Chapter Text
Book cover "Her Captive Soul": https://www.tumblr.com/mrsskepticism/784986725548195840/her-captive-soul-book-2-cover-fanfic?source=share
your voice
rumbles in my head.
the way
you said my name.
the breath
passing your lips.
one word,
my name,
was all it took.
– Poem by Ashley Boss
The trees rustled high above the garden wall, their branches bowing gently in the breeze as late afternoon light spilled across the grass in golden patches. Shadows moved like quiet breath, stretching and shifting over the worn stone path that led to a corner shaded by elderflower and ivy. The air smelled of warm soil and the faint sweetness of cut stems, a scent that belonged to long summer days and secrets kept by silence.
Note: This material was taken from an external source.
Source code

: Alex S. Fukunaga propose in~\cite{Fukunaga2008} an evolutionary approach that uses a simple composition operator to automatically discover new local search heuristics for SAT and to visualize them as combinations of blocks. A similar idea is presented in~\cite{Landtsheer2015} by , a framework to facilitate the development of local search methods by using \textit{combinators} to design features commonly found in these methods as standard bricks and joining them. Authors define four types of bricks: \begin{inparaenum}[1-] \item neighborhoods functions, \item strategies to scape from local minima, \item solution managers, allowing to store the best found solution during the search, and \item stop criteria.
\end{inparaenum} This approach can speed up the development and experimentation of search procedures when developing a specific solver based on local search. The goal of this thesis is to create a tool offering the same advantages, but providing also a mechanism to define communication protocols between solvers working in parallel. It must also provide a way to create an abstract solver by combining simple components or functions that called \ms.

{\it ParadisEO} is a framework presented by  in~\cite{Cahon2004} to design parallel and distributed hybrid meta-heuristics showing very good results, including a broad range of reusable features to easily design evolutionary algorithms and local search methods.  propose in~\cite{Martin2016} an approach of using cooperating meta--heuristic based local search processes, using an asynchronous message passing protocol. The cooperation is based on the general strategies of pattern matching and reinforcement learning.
Caitlyn sat on a folded blanket in the middle of it all, legs tucked beneath her in a way that carried both comfort and a quiet hesitation, as if reluctant to fully unfold. She leaned over an old poetry book, the spine broken in two places and its edges soft from years of use. The linen of her dress had gathered at her hips, the hem brushing the tops of her knees, and the sun found her shoulder where the fabric had slipped slightly. Her navy-blue hair was loose, strands catching on the breeze, lifting and falling across her cheek with every shift of wind.
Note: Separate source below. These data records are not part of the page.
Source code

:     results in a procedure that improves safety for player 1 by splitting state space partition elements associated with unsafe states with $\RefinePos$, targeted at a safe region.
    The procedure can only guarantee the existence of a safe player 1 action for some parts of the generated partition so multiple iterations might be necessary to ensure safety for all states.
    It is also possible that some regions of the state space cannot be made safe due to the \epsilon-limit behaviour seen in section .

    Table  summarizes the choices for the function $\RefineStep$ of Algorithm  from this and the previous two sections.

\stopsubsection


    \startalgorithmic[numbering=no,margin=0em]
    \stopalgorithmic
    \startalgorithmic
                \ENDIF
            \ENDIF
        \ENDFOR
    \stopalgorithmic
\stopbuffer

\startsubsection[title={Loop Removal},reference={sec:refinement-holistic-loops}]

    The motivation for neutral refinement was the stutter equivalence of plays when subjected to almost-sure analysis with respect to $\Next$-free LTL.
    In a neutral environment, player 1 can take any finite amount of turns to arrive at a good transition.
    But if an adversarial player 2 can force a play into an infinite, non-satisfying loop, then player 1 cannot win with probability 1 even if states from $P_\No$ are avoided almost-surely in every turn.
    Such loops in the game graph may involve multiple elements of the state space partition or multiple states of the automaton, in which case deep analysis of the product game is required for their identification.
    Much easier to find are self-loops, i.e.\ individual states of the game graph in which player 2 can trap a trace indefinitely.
There was a softness in her expression, a hint of youthful wonder that had yet to harden beneath the weight of the world.
Her thumb hovered over the last line, brushing gently over the word name as if her skin might recognize something her mind didn’t. She didn’t read it aloud—only let the feeling of it settle inside her like a promise. She didn’t know whose name she longed to say. Only that someday, it would matter. The way it sounded in a quiet moment like this. The way it could make the air feel different.
A voice called her name.
It came softly, almost curious, as if someone had spoken it by accident.
Caitlyn turned.
The garden stretched behind her, the stone path winding out toward a low hedge that trembled in the breeze. She scanned the space beyond the trees, half expecting to see someone standing there—someone with their hand raised, waiting to be seen.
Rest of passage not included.